Valentino Fossati: Il ritratto del padre dove batte la luce
Nel testo che propongo qui di seguito presento l’ultimo libro di Valentino Fossati Il sogno (CAPIRE Edizioni, 2022, prefazione di Maurizio Cucchi), attraverso un percorso in cui mie riflessioni si alternano alle risposte che Valentino ha gentilmente fornito ad alcune domande. Si tratta di una presentazione dove vengono presi in considerazione solo certi aspetti dell'opera, non di un’analisi completa.

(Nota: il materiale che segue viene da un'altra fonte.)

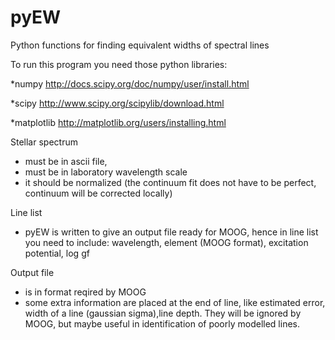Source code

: # pyEW
Python functions for finding equivalent widths of spectral lines

To run this program you need those python libraries:

*numpy
http://docs.scipy.org/doc/numpy/user/install.html

*scipy 
http://www.scipy.org/scipylib/download.html

*matplotlib
http://matplotlib.org/users/installing.html


Stellar spectrum
 - must be in ascii file,
 - must be in laboratory wavelength scale
 - it should be normalized (the continuum fit does not have to be perfect,
    continuum will be corrected locally)

Line list
- pyEW is written to give an output file ready for MOOG,
  hence in line list you need to include:
  wavelength, element (MOOG format), excitation potential, log gf

Output file
- is in format reqired by MOOG
- some extra information are placed at the end of line,
  like estimated error, width of a line (gaussian sigma),line depth.
  They will be ignored by MOOG, but maybe useful in identification
  of poorly modelled lines.
  

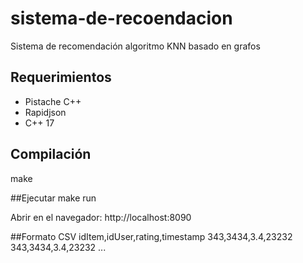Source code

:# sistema-de-recoendacion
Sistema de recomendación algoritmo KNN basado en grafos 
## Requerimientos
- Pistache C++
- Rapidjson
- C++ 17

## Compilación
make

##Ejecutar 
make run

Abrir en el navegador: 
http://localhost:8090


##Formato CSV
idItem,idUser,rating,timestamp
343,3434,3.4,23232
343,3434,3.4,23232
...


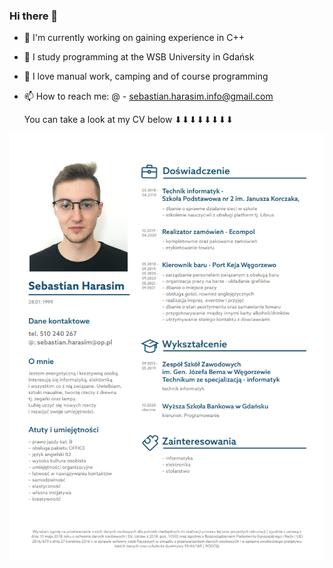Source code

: ### Hi there 👋


- 🔭 I'm currently working on gaining experience in C++
- 🌱 I study programming at the WSB University in Gdańsk
- 💬 I love manual work, camping and of course programming
- 📫 How to reach me: @ - sebastian.harasim.info@gmail.com  
     
   You can take a look at my CV below   ⬇⬇⬇⬇⬇⬇⬇⬇
                                
<p align="center">
 <img src="CV_SebastianH.png" />
</p>
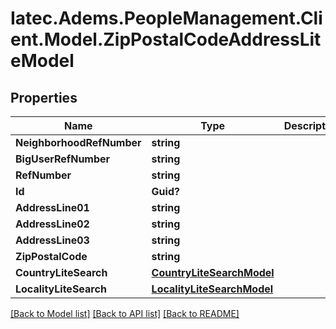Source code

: # Iatec.Adems.PeopleManagement.Client.Model.ZipPostalCodeAddressLiteModel
## Properties

Name | Type | Description | Notes
------------ | ------------- | ------------- | -------------
**NeighborhoodRefNumber** | **string** |  | [optional] 
**BigUserRefNumber** | **string** |  | [optional] 
**RefNumber** | **string** |  | [optional] 
**Id** | **Guid?** |  | [optional] 
**AddressLine01** | **string** |  | [optional] 
**AddressLine02** | **string** |  | [optional] 
**AddressLine03** | **string** |  | [optional] 
**ZipPostalCode** | **string** |  | [optional] 
**CountryLiteSearch** | [**CountryLiteSearchModel**](CountryLiteSearchModel.md) |  | [optional] 
**LocalityLiteSearch** | [**LocalityLiteSearchModel**](LocalityLiteSearchModel.md) |  | [optional] 

[[Back to Model list]](../README.md#documentation-for-models) [[Back to API list]](../README.md#documentation-for-api-endpoints) [[Back to README]](../README.md)

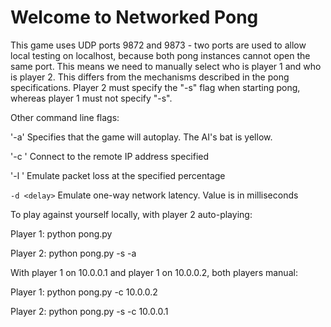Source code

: # Welcome to Networked Pong

This game uses UDP ports 9872 and 9873 - two ports are used to allow
local testing on localhost, because both pong instances cannot open
the same port.  This means we need to manually select who is player 1
and who is player 2. This differs from the mechanisms described in the
pong specifications.  Player 2 must specify the "-s" flag when
starting pong, whereas player 1 must not specify "-s".

Other command line flags:

'-a'
  Specifies that the game will autoplay.  The AI's bat is yellow.

'-c <ip-address>'
  Connect to the remote IP address specified

'-l <lossrate>'
  Emulate packet loss at the specified percentage

`-d <delay>`
  Emulate one-way network latency.  Value is in milliseconds

To play against yourself locally, with player 2 auto-playing:

Player 1:
  python pong.py

Player 2:
  python pong.py -s -a


With player 1 on 10.0.0.1 and player 1 on 10.0.0.2, both players manual:

Player 1:
  python pong.py -c 10.0.0.2

Player 2:
  python pong.py -s -c 10.0.0.1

Dato che ci troviamo di fronte sostanzialmente a un libro di prosa ho scelto alcuni paragrafi particolarmente significativi e li ho riportati. Proprio qui sotto, e per intero, possiamo leggere il prologo, in modo che, fin da subito, sia possibile avere un’idea del tipo di scrittura di cui andrò a parlare.
Prologo
“Il padre nel viola un altro giorno di calura. Refrigerio, un soffio,
a capotavola si abbandona. Compleanno, il brindisi al di
qua dell’ombra, tutti intorno a lui come non mai. Le figlie coi
loro uomini perché devoti, nonna sparecchia e cerca il bastone,
guarda i bimbi loro giocano, si rincorrono, si lanciano sudati sul
dondolo. Il padre fissa il cielo, ascolta… Parole confuse, brusio,
soltanto il suo minuscolo regno, peccato, prima o poi dovrà tacere
tutto senza di lui, così in pace questa casa, nel dolcissimo serale
brulicare dei lumi.”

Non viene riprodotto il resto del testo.